Saturday, February 1, 2014

A Christian Home

Oakland Church
My daughter tells me she wasn’t raised in a Christian home – and she’s right.

Did her parents consider themselves Christian? Absolutely.  Did we attend church? Some of the time. Were scriptures read? Yes. Studied? No. Was application made to daily lives? No. I could go on, but the best explanation was written in How To Raise A Pagan Kid In A Christian Home. That article struck home. What is a Christian?

A church is a mixture of people of different growth, differing patterns of fruit. Different understandings of how to answer the question, “What is a Christian.” The Bible tells us the word’s origin:

Then departed Barnabas to Tarsus, for to seek Saul: And when he had found him, he brought him unto Antioch. And it came to pass, that a whole year they assembled themselves with the church, and taught much people. And the disciples were called Christians first in Antioch. (Acts 11:25-26 KJV)
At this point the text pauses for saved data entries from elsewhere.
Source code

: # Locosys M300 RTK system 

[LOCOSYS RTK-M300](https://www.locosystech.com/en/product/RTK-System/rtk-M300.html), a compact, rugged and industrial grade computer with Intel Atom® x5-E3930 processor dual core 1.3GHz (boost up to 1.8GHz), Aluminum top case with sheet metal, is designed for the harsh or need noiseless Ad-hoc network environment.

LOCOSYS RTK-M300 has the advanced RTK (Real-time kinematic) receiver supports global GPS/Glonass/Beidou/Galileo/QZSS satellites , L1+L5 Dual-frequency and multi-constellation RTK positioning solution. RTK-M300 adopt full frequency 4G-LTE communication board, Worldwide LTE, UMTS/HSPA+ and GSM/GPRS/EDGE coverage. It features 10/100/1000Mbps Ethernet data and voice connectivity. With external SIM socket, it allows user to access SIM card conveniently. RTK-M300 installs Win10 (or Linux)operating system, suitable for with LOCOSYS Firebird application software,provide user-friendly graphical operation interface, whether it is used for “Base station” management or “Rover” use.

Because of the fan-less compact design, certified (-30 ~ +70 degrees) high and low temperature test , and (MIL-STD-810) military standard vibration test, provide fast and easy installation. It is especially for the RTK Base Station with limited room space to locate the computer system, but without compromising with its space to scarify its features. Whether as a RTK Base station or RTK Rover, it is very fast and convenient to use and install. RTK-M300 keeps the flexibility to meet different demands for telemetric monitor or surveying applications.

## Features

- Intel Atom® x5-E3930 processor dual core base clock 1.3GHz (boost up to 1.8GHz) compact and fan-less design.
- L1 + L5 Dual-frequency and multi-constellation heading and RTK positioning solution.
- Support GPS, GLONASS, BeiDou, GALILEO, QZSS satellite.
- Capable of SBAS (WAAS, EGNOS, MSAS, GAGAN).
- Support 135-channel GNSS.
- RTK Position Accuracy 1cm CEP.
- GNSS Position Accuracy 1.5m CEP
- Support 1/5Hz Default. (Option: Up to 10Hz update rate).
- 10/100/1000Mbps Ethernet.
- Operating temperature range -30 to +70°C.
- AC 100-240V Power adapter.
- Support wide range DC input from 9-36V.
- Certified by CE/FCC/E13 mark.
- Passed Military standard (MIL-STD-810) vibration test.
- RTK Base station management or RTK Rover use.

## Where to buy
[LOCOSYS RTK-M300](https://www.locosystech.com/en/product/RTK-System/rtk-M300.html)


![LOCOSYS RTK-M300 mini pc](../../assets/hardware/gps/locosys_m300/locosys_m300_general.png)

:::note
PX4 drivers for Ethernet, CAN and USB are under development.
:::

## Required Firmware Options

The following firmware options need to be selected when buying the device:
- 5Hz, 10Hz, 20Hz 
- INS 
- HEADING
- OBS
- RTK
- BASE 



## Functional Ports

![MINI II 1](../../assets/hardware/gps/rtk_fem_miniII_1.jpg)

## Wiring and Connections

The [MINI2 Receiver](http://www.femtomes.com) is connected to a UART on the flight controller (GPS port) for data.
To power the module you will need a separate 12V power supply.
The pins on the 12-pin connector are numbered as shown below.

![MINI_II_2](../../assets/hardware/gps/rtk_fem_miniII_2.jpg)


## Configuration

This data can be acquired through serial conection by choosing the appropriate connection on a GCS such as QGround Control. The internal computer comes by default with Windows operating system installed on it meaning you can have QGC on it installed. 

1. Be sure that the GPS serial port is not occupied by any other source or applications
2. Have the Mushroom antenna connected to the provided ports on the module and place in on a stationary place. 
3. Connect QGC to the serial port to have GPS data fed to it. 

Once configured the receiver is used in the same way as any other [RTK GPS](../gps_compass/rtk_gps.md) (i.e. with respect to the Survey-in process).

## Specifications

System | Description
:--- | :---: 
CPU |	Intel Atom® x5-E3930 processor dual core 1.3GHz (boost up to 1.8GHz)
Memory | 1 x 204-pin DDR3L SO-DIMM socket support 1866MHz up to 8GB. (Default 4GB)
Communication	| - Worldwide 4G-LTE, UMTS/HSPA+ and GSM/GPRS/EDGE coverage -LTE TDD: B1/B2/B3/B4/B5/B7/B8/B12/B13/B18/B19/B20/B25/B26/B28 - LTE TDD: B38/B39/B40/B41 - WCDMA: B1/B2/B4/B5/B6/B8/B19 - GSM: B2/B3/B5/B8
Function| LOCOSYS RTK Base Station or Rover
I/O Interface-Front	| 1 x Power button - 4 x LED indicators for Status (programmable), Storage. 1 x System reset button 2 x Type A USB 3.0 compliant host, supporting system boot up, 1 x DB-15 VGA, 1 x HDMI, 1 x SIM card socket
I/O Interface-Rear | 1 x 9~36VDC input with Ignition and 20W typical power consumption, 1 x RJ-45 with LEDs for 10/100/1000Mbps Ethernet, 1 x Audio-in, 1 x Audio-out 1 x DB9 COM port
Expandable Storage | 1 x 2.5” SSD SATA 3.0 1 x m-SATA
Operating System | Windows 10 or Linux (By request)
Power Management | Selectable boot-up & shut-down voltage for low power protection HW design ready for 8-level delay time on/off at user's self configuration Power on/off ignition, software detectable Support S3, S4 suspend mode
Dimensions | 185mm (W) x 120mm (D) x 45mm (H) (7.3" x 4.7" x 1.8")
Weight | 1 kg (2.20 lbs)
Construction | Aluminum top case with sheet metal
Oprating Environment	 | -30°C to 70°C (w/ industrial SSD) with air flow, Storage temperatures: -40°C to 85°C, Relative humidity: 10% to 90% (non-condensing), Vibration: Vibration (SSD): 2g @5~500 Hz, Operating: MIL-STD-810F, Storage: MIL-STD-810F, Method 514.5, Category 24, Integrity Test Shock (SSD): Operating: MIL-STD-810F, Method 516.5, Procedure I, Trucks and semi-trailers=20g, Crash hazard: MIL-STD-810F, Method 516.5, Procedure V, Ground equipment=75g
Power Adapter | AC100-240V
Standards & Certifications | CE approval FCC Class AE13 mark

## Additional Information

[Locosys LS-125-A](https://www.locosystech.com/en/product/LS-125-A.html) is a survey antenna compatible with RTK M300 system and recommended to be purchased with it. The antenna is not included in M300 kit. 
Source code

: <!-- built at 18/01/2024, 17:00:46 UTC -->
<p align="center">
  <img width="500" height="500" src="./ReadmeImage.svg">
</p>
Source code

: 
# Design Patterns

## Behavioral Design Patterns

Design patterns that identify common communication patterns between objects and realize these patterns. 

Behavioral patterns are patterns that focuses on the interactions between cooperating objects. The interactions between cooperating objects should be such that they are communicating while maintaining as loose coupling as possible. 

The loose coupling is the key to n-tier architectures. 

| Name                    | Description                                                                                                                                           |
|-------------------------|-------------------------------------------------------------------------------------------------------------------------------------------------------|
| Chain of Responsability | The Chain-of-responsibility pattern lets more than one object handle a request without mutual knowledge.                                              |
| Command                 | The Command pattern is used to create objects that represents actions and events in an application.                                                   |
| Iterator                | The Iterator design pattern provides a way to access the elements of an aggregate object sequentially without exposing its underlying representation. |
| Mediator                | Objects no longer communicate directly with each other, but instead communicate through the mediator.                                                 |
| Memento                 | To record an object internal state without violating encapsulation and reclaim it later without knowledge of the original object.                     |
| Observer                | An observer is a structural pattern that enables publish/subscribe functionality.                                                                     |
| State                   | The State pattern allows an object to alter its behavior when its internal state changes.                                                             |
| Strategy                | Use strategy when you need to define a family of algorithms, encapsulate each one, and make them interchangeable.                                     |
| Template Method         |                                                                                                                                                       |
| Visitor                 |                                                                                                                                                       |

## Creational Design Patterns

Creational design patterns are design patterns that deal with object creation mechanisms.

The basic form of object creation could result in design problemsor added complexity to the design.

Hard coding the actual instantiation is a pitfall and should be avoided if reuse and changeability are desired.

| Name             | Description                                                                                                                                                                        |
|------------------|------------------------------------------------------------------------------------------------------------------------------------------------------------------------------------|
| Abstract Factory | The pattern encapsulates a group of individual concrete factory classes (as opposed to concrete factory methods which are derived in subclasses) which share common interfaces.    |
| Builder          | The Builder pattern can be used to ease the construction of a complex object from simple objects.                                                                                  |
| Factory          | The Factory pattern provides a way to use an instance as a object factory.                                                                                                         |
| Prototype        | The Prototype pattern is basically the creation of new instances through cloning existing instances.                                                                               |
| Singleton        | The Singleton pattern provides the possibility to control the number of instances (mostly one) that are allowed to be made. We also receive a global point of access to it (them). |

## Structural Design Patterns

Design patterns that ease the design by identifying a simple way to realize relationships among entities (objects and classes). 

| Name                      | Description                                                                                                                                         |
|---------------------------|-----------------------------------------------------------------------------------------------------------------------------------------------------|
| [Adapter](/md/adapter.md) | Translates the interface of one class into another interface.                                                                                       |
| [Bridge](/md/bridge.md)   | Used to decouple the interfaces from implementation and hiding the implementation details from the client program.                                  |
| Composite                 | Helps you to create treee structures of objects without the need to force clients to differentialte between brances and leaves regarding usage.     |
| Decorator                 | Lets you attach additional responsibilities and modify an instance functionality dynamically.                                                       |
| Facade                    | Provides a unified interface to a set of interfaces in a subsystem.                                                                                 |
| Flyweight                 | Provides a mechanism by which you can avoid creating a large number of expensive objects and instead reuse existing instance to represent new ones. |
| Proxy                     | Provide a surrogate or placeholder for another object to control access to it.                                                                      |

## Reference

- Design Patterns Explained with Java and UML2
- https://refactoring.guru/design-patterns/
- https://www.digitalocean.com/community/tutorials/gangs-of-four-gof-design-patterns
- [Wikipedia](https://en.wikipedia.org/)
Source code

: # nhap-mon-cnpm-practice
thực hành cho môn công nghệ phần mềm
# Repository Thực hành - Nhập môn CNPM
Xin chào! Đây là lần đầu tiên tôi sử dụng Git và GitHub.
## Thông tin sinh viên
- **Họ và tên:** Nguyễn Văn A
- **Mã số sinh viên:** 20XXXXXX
What Barnabas and Paul did, taught people, earned them the name “Christians.” Although it’s only used two other times in the Bible, the word must have spread for King Agrippa to have known when to use it:

Then Agrippa said unto Paul, Almost thou persuadest me to be a Christian. (Acts 26:28 KJV)

Mostly, though, the New Testament writers used the word “brother” when speaking of like-minded believers in Jesus, as Christ and their savior. John pretty much describes what I expect Christians to be:

And hereby we do know that we know him, if we keep his commandments. He that saith, I know him, and keepeth not his commandments, is a liar, and the truth is not in him. But whoso keepeth his word, in him verily is the love of God perfected: hereby know we that we are in him. (1 John 2:3-5 KJV)

Jesus’ examples of how to live are many, but His commandments are few. He specifically defined the two foundational commandments for all the law:

Jesus said unto him, Thou shalt love the Lord thy God with all thy heart, and with all thy soul, and with all thy mind. This is the first and great commandment. And the second is like unto it, Thou shalt love thy neighbour as thyself. On these two commandments hang all the law and the prophets. (Matthew 22:37-40 KJV)

Later, He gave one more, a step closer than loving one’s neighbor:

A new commandment I give unto you, That ye love one another; as I have loved you, that ye also love one another. (John 13:34 KJV)

There are many lists in the Bible that define what is sin, what separates us from God. Paul gave us such a list:

Now the works of the flesh are manifest, which are these; Adultery, fornication, uncleanness, lasciviousness, Idolatry, witchcraft, hatred, variance, emulations, wrath, strife, seditions, heresies, Envyings, murders, drunkenness, revellings, and such like: of the which I tell you before, as I have also told you in time past, that they which do such things shall not inherit the kingdom of God. (Galatians 5:19-21 KJV)

It’s easier to see those things in other people, but acknowledging them in our own lives is more difficult. We also tend to apply different weight to sins – murder much worse than wrath – based on our own sinful nature. We much more easily see another’s hatred, strife or heresy and more likely not love them because of it. We need to tend to our own sinfulness, then we can love the unlovable, as God does.

Though we were not then where we are now, we were trying, with little fruit and a lot of room for growth. Now we know to look for Christ in God’s word, in scripture, with a heart prepared to admit sins and sharing His love. Not simply advocating living a moral life, but being Christian.